“There is no single reason,” they explain, “but some commentators suggest that the terms of the franchise and the way it is rigidly enforced are too restrictive…. Government needs to be more commercial and offer some flexibility in the franchise model so train companies can respond to future challenges and opportunities in a timely way.”
Improving asset management capabilities could be one way of bringing about this flexibility. Rail companies such as Network Rail have already begun to recognise the importance of asset management and are developing their approaches accordingly.
“Station Asset Management Plans with up to 40-year horizons are also becoming more prevalent as committed obligations,” they continue. “This focus on common asset management approaches, based on whole-life principles and as mandated in the standard, improves the opportunity for partnership working.” They describe the movement as “in its infancy”, but a step in the right direction.
The article moves on to address “the search for value”, an integral part of asset management: “asset management should be used as the means to effectively control and govern assets such that, in delivering against objectives, the optimum balance of cost, risk and performance is pursued”.

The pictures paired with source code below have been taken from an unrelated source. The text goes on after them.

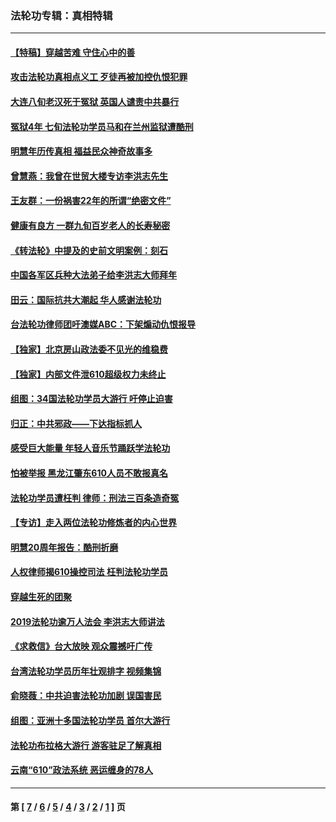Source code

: ### 法轮功专辑：真相特辑
---
#### [【特稿】穿越苦难 守住心中的善](../../pages/nf4389/n13784979.md?01030430) 
#### [攻击法轮功真相点义工 歹徒再被加控仇恨犯罪](../../pages/nf4389/n13601019.md?01030430) 
#### [大连八旬老汉死于冤狱 英国人谴责中共暴行](../../pages/nf4389/n13480118.md?01030430) 
#### [冤狱4年 七旬法轮功学员马和在兰州监狱遭酷刑](../../pages/nf4389/n13304688.md?01030430) 
#### [明慧年历传真相 福益民众神奇故事多](../../pages/nf4389/n13294545.md?01030430) 
#### [曾慧燕：我曾在世贸大楼专访李洪志先生](../../pages/nf4389/n12898729.md?01030430) 
#### [王友群：一份祸害22年的所谓“绝密文件”](../../pages/nf4389/n12871750.md?01030430) 
#### [健康有良方 一群九旬百岁老人的长寿秘密](../../pages/nf4389/n12847475.md?01030430) 
#### [《转法轮》中提及的史前文明案例：刻石](../../pages/nf4389/n12758577.md?01030430) 
#### [中国各军区兵种大法弟子给李洪志大师拜年](../../pages/nf4389/n12750047.md?01030430) 
#### [田云：国际抗共大潮起 华人感谢法轮功](../../pages/nf4389/n12357708.md?01030430) 
#### [台法轮功律师团吁澳媒ABC：下架煽动仇恨报导](../../pages/nf4389/n12279917.md?01030430) 
#### [【独家】北京房山政法委不见光的维稳费](../../pages/nf4389/n12031979.md?01030430) 
#### [【独家】内部文件泄610超级权力未终止](../../pages/nf4389/n12023895.md?01030430) 
#### [组图：34国法轮功学员大游行 吁停止迫害](../../pages/nf4389/n11492658.md?01030430) 
#### [归正：中共邪政——下达指标抓人](../../pages/nf4389/n11474770.md?01030430) 
#### [感受巨大能量 年轻人音乐节踊跃学法轮功](../../pages/nf4389/n11441981.md?01030430) 
#### [怕被举报 黑龙江肇东610人员不敢报真名](../../pages/nf4389/n11436499.md?01030430) 
#### [法轮功学员遭枉判 律师：刑法三百条造奇冤](../../pages/nf4389/n11433943.md?01030430) 
#### [【专访】走入两位法轮功修炼者的内心世界](../../pages/nf4389/n11415623.md?01030430) 
#### [明慧20周年报告：酷刑折磨](../../pages/nf4389/n11387954.md?01030430) 
#### [人权律师揭610操控司法 枉判法轮功学员](../../pages/nf4389/n11313370.md?01030430) 
#### [穿越生死的团聚](../../pages/nf4389/n11258922.md?01030430) 
#### [2019法轮功逾万人法会 李洪志大师讲法](../../pages/nf4389/n11265303.md?01030430) 
#### [《求救信》台大放映 观众震撼吁广传](../../pages/nf4389/n10922251.md?01030430) 
#### [台湾法轮功学员历年壮观排字 视频集锦](../../pages/nf4389/n10878789.md?01030430) 
#### [俞晓薇：中共迫害法轮功加剧 误国害民](../../pages/nf4389/n10859260.md?01030430) 
#### [组图：亚洲十多国法轮功学员 首尔大游行](../../pages/nf4389/n10781149.md?01030430) 
#### [法轮功布拉格大游行 游客驻足了解真相](../../pages/nf4389/n10749360.md?01030430) 
#### [云南“610”政法系统 恶运缠身的78人](../../pages/nf4389/n10747534.md?01030430) 

---
#### 第 [ [7](./7.md?01030430) / [6](./6.md?01030430) / [5](./5.md?01030430) / [4](./4.md?01030430) / [3](./3.md?01030430) / [2](./2.md?01030430) / [1](./1.md?01030430) ] 页
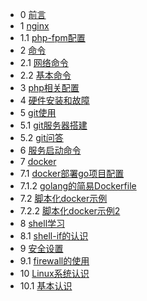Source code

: * 0 [前言](README.md)
* 1 [nginx](nginx.md)
* 1.1 [php-fpm配置](php-fpm.md)
* 2 [命令](#)
* 2.1 [网络命令](command_net.md)
* 2.2 [基本命令](command_base.md)
* 3 [php相关配置](php.md)
* 4 [硬件安装和故障](hardware-install.md)
* 5 [git使用](#)
* 5.1 [git服务器搭建](git-server.md)
* 5.2 [git问答](git-qa.md)
* 6 [服务启动命令](service_start.md)
* 7 [docker](#)
* 7.1 [docker部署go项目配置](docker-go.md)
* 7.1.2 [golang的简易Dockerfile](docker-golang.md)
* 7.2 [脚本化docker示例](shell-docker.md)
* 7.2.2 [脚本化docker示例2](shell-docker2.md)
* 8 [shell学习](#)
* 8.1 [shell-if的认识](shell-if.md)
* 9 [安全设置](#)
* 9.1 [firewall的使用](firewall.md)
* 10 [Linux系统认识](#)
* 10.1 [基本认识](Linux基本认识.md)
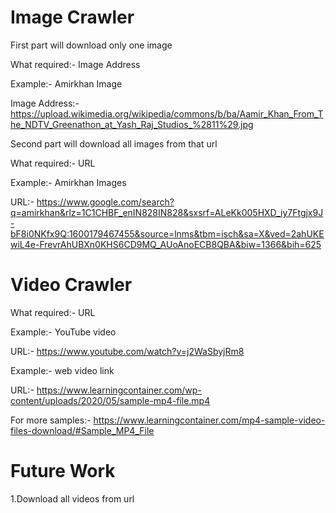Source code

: # Image Crawler

First part will download only one image

What required:- Image Address

Example:- Amirkhan Image

Image Address:- https://upload.wikimedia.org/wikipedia/commons/b/ba/Aamir_Khan_From_The_NDTV_Greenathon_at_Yash_Raj_Studios_%2811%29.jpg

Second part will download all images from that url

What required:- URL

Example:- Amirkhan Images

URL:- https://www.google.com/search?q=amirkhan&rlz=1C1CHBF_enIN828IN828&sxsrf=ALeKk005HXD_iy7Ftgjx9J-bF8i0NKfx9Q:1600179467455&source=lnms&tbm=isch&sa=X&ved=2ahUKEwiL4e-FrevrAhUBXn0KHS6CD9MQ_AUoAnoECB8QBA&biw=1366&bih=625

# Video Crawler

What required:- URL

Example:- YouTube video

URL:- https://www.youtube.com/watch?v=j2WaSbyjRm8

Example:- web video link

URL:- https://www.learningcontainer.com/wp-content/uploads/2020/05/sample-mp4-file.mp4

For more samples:- https://www.learningcontainer.com/mp4-sample-video-files-download/#Sample_MP4_File

# Future Work

1.Download all videos from url
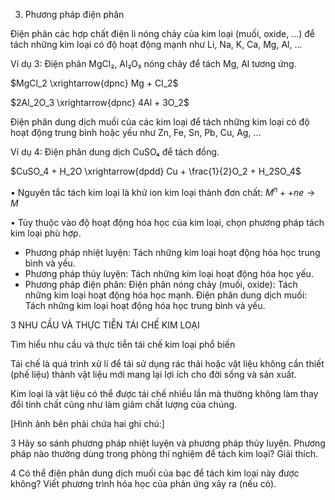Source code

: 3. Phương pháp điện phân

Điện phân các hợp chất điện li nóng chảy của kim loại (muối, oxide, ...) để tách những kim loại có độ hoạt động mạnh như Li, Na, K, Ca, Mg, Al, ...

Ví dụ 3: Điện phân MgCl₂, Al₂O₃ nóng chảy để tách Mg, Al tương ứng.

$MgCl_2 \xrightarrow{dpnc} Mg + Cl_2$

$2Al_2O_3 \xrightarrow{dpnc} 4Al + 3O_2$

Điện phân dung dịch muối của các kim loại để tách những kim loại có độ hoạt động trung bình hoặc yếu như Zn, Fe, Sn, Pb, Cu, Ag, ...

Ví dụ 4: Điện phân dung dịch CuSO₄ để tách đồng.

$CuSO_4 + H_2O \xrightarrow{dpdd} Cu + \frac{1}{2}O_2 + H_2SO_4$

• Nguyên tắc tách kim loại là khử ion kim loại thành đơn chất:
$M^n+ + ne \rightarrow M$

• Tùy thuộc vào độ hoạt động hóa học của kim loại, chọn phương pháp tách kim loại phù hợp.
- Phương pháp nhiệt luyện: Tách những kim loại hoạt động hóa học trung bình và yếu.
- Phương pháp thủy luyện: Tách những kim loại hoạt động hóa học yếu.
- Phương pháp điện phân:
  Điện phân nóng chảy (muối, oxide): Tách những kim loại hoạt động hóa học mạnh.
  Điện phân dung dịch muối: Tách những kim loại hoạt động hóa học trung bình và yếu.

3 NHU CẦU VÀ THỰC TIỄN TÁI CHẾ KIM LOẠI

Tìm hiểu nhu cầu và thực tiễn tái chế kim loại phổ biến

Tái chế là quá trình xử lí để tái sử dụng rác thải hoặc vật liệu không cần thiết (phế liệu) thành vật liệu mới mang lại lợi ích cho đời sống và sản xuất.

Kim loại là vật liệu có thể được tái chế nhiều lần mà thường không làm thay đổi tính chất cũng như làm giảm chất lượng của chúng.

[Hình ảnh bên phải chứa hai ghi chú:]

3 Hãy so sánh phương pháp nhiệt luyện và phương pháp thủy luyện. Phương pháp nào thường dùng trong phòng thí nghiệm để tách kim loại? Giải thích.

4 Có thể điện phân dung dịch muối của bạc để tách kim loại này được không? Viết phương trình hóa học của phản ứng xảy ra (nếu có).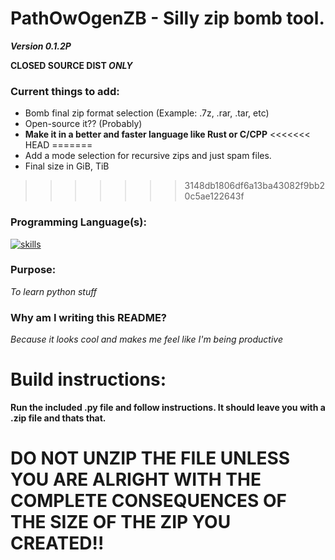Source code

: # PathOwOgenZB - Silly zip bomb tool.
***Version 0.1.2P***

**CLOSED SOURCE DIST *ONLY***

### Current things to add:

* Bomb final zip format selection (Example: .7z, .rar, .tar, etc)
* Open-source it?? (Probably)
* **Make it in a better and faster language like Rust or C/CPP**
<<<<<<< HEAD
=======
* Add a mode selection for recursive zips and just spam files.
* Final size in GiB, TiB
>>>>>>> 3148db1806df6a13ba43082f9bb20c5ae122643f

### Programming Language(s):

[![skills](https://skillicons.dev/icons?i=python)](https://skillicons.dev)
### Purpose: 

*To learn python stuff*

### Why am I writing this README?

*Because it looks cool and makes me feel like I'm being productive*

# Build instructions:

**Run the included .py file and follow instructions. It should leave you with a <insert name you gave>.zip file and thats that.**

# DO NOT UNZIP THE FILE UNLESS YOU ARE ALRIGHT WITH THE COMPLETE CONSEQUENCES OF THE SIZE OF THE ZIP YOU CREATED!!


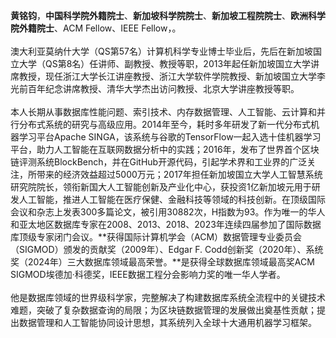 **黄铭钧**，**中国科学院外籍院士**、**新加坡科学院院士**、**新加坡工程院院士**、**欧洲科学院外籍院士**、ACM Fellow、IEEE Fellow，。
<br><br>澳大利亚莫纳什大学（QS第57名）计算机科学专业博士毕业后，先后在新加坡国立大学（QS第8名）任讲师、副教授、教授等职，2013年起任新加坡国立大学讲席教授，现任浙江大学长江讲座教授、浙江大学软件学院教授、新加坡国立大学李光前百年纪念讲席教授、清华大学杰出访问教授、北京大学讲座教授等职。
<br><br>本人长期从事数据库性能问题、索引技术、内存数据管理、人工智能、云计算和并行分布式系统的研究与高级应用。2014年至今，耗时多年研发了新一代分布式机器学习平台Apache SINGA，该系统与谷歌的TensorFlow一起入选十佳机器学习平台，助力人工智能在互联网数据分析中的实践；2016年，发布了世界首个区块链评测系统BlockBench，并在GitHub开源代码，引起学术界和工业界的广泛关注，所带来的经济效益超过5000万元；2017年担任新加坡国立大学人工智慧系统研究院院长，领衔新国大人工智能创新及产业化中心，获投资1亿新加坡元用于研发人工智能，推进人工智能在医疗保健、金融科技等领域的科技创新。在顶级国际会议和杂志上发表300多篇论文，被引用30882次，H指数为93。作为唯一的华人和亚太地区数据库专家在2008、2013、2018、2023年连续四届参加了国际数据库顶级专家闭门会议。**获得国际计算机学会（ACM）数据管理专业委员会（SIGMOD）颁发的贡献奖（2009年）、Edgar F. Codd创新奖（2020年）、系统奖（2024年）三大数据库领域最高荣誉。**是获得全球数据库领域最高奖ACM SIGMOD埃德加·科德奖，IEEE数据工程分会影响力奖的唯一华人学者。
<br><br>他是数据库领域的世界级科学家，完整解决了构建数据库系统全流程中的关键技术难题，突破了复杂数据查询的局限；为区块链数据管理的发展做出奠基性贡献；提出数据管理和人工智能协同设计思想，其系统列入全球十大通用机器学习框架。
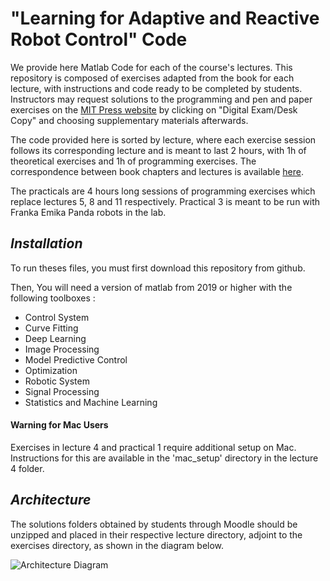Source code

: # "Learning for Adaptive and Reactive Robot Control" Code
We provide here Matlab Code for each of the course's lectures. This repository is composed of exercises adapted from the book for each lecture, with instructions and code ready to be completed by students. Instructors may request solutions to the programming and pen and paper exercises on the [MIT Press website](https://mitpress.mit.edu/9780262046169/) by clicking on "Digital Exam/Desk Copy" and choosing supplementary materials afterwards.

The code provided here is sorted by lecture, where each exercise session follows its corresponding lecture and is meant to last 2 hours, with 1h of theoretical exercises and 1h of programming exercises. The correspondence between book chapters and lectures is available [here](https://www.epfl.ch/labs/lasa/mit-press-book-learning/#mit-book-table).

The practicals are 4 hours long sessions of programming exercises which replace lectures 5, 8 and 11 respectively. Practical 3 is meant to be run with Franka Emika Panda robots in the lab. 

## *Installation*
To run theses files, you must first download this repository from github.

Then, You will need a version of matlab from 2019 or higher with the following toolboxes :
- Control System
- Curve Fitting
- Deep Learning
- Image Processing 
- Model Predictive Control
- Optimization
- Robotic System
- Signal Processing
- Statistics and Machine Learning

#### Warning for Mac Users ####

Exercises in lecture 4 and practical 1 require additional setup on Mac. 
Instructions for this are available in the 'mac_setup' directory in the lecture 4 folder. 

## *Architecture* 

The solutions folders obtained by students through Moodle should be unzipped and placed in their respective lecture directory, adjoint to the exercises directory, as shown in the diagram below.

![Architecture Diagram](utils/larrc-repo-architecture.png)
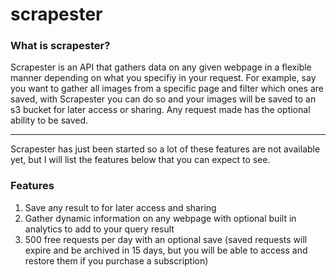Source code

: # scrapester

### What is scrapester?
Scrapester is an API that gathers data on any given webpage in a flexible manner depending on what you specifiy in your request. For example, say you want to gather all images from a specific page and filter which ones are saved, with Scrapester you can do so and your images will be saved to an s3 bucket for later access or sharing. Any request made has the optional ability to be saved.  <hr />
Scrapester has just been started so a lot of these features are not available yet, but I will list the features below that you can expect to see.
 
### Features
1. Save any result to for later access and sharing
2. Gather dynamic information on any webpage with optional built in analytics to add to your query result
3. 500 free requests per day with an optional save (saved requests will expire and be archived in 15 days, but you will be able to access and restore them if you purchase a subscription)
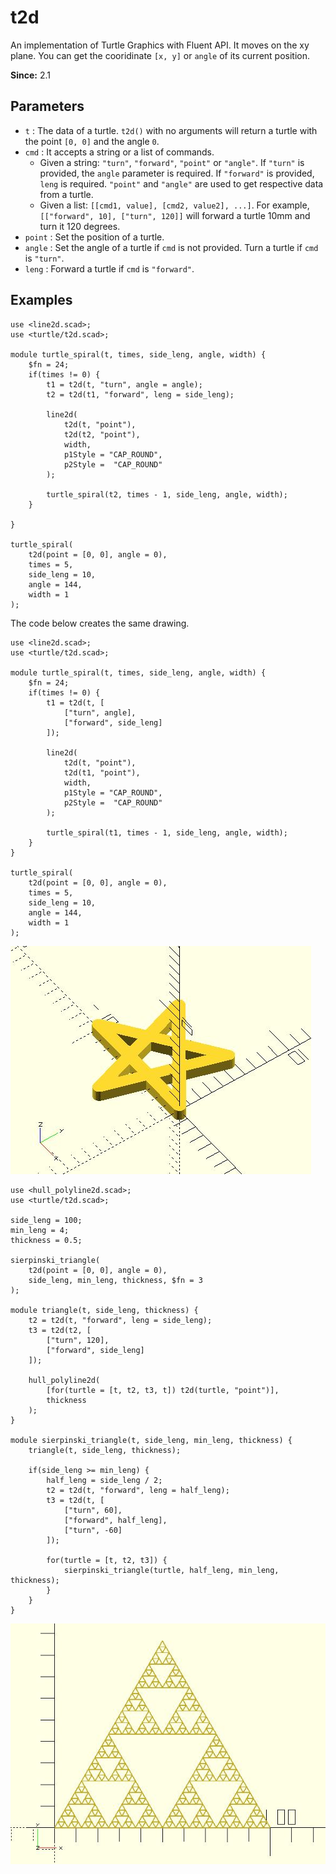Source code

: # t2d

An implementation of Turtle Graphics with Fluent API. It moves on the xy plane. You can get the cooridinate `[x, y]` or `angle` of its current position. 

**Since:** 2.1

## Parameters

- `t` : The data of a turtle. `t2d()` with no arguments will return a turtle with the point `[0, 0]` and the angle `0`.
- `cmd` : It accepts a string or a list of commands. 
    - Given a string: `"turn"`, `"forward"`, `"point"` or `"angle"`. If `"turn"` is provided, the `angle` parameter is required. If `"forward"` is provided, `leng` is required. `"point"` and `"angle"` are used to get respective data from a turtle.
    - Given a list: `[[cmd1, value], [cmd2, value2], ...]`. For example, `[["forward", 10], ["turn", 120]]` will forward a turtle 10mm and turn it 120 degrees. 
- `point` : Set the position of a turtle. 
- `angle` : Set the angle of a turtle if `cmd` is not provided. Turn a turtle if `cmd` is `"turn"`. 
- `leng` : Forward a turtle if `cmd` is `"forward"`.

## Examples
	    
	use <line2d.scad>;
	use <turtle/t2d.scad>;
	
	module turtle_spiral(t, times, side_leng, angle, width) {
	    $fn = 24;
	    if(times != 0) {
	        t1 = t2d(t, "turn", angle = angle);
	        t2 = t2d(t1, "forward", leng = side_leng);
	
	        line2d(
	            t2d(t, "point"),
	            t2d(t2, "point"),
	            width,
	            p1Style = "CAP_ROUND", 
	            p2Style =  "CAP_ROUND"
	        );
	
	        turtle_spiral(t2, times - 1, side_leng, angle, width);
	    }
	
	}
	
	turtle_spiral(
	    t2d(point = [0, 0], angle = 0), 
	    times = 5, 
	    side_leng = 10, 
	    angle = 144, 
	    width = 1
	);

The code below creates the same drawing.

	use <line2d.scad>;
	use <turtle/t2d.scad>;

	module turtle_spiral(t, times, side_leng, angle, width) {
		$fn = 24;
		if(times != 0) {
			t1 = t2d(t, [
				["turn", angle],
				["forward", side_leng]
			]);
			
			line2d(
				t2d(t, "point"),
				t2d(t1, "point"),
				width,
				p1Style = "CAP_ROUND", 
				p2Style =  "CAP_ROUND"
			);

			turtle_spiral(t1, times - 1, side_leng, angle, width);
		}
	}

	turtle_spiral(
		t2d(point = [0, 0], angle = 0), 
		times = 5, 
		side_leng = 10, 
		angle = 144, 
		width = 1
	);	 

![t2d](images/lib2x-t2d-1.JPG)
	
	use <hull_polyline2d.scad>;
	use <turtle/t2d.scad>;
	
	side_leng = 100;
	min_leng = 4;
	thickness = 0.5; 
	
	sierpinski_triangle(
	    t2d(point = [0, 0], angle = 0),
	    side_leng, min_leng, thickness, $fn = 3
	);
	
	module triangle(t, side_leng, thickness) {    
	    t2 = t2d(t, "forward", leng = side_leng);
	    t3 = t2d(t2, [
	        ["turn", 120],
	        ["forward", side_leng]
	    ]);
	
	    hull_polyline2d(
	        [for(turtle = [t, t2, t3, t]) t2d(turtle, "point")], 
	        thickness
	    );
	}
	
	module sierpinski_triangle(t, side_leng, min_leng, thickness) {
	    triangle(t, side_leng, thickness);
	
	    if(side_leng >= min_leng) { 
	        half_leng = side_leng / 2;
	        t2 = t2d(t, "forward", leng = half_leng); 
	        t3 = t2d(t, [
	            ["turn", 60],
	            ["forward", half_leng],
	            ["turn", -60]
	        ]);

	        for(turtle = [t, t2, t3]) {
	            sierpinski_triangle(turtle, half_leng, min_leng, thickness);
	        }
	    }
	}

![t2d](images/lib2x-t2d-2.JPG)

The piece concludes: “So CP6 really should be about consolidating the basics and building strong asset management practices. There is a great deal of technological and industrial change coming and franchises (and the wider rail industry) need to be ready to take advantage of them. The key to success will be to ensure that the asset management practices and the frameworks that shape them act to present up to date asset information across multiple control periods so that bidding franchisees can shape, and then deliver, robust and sustainable bids.”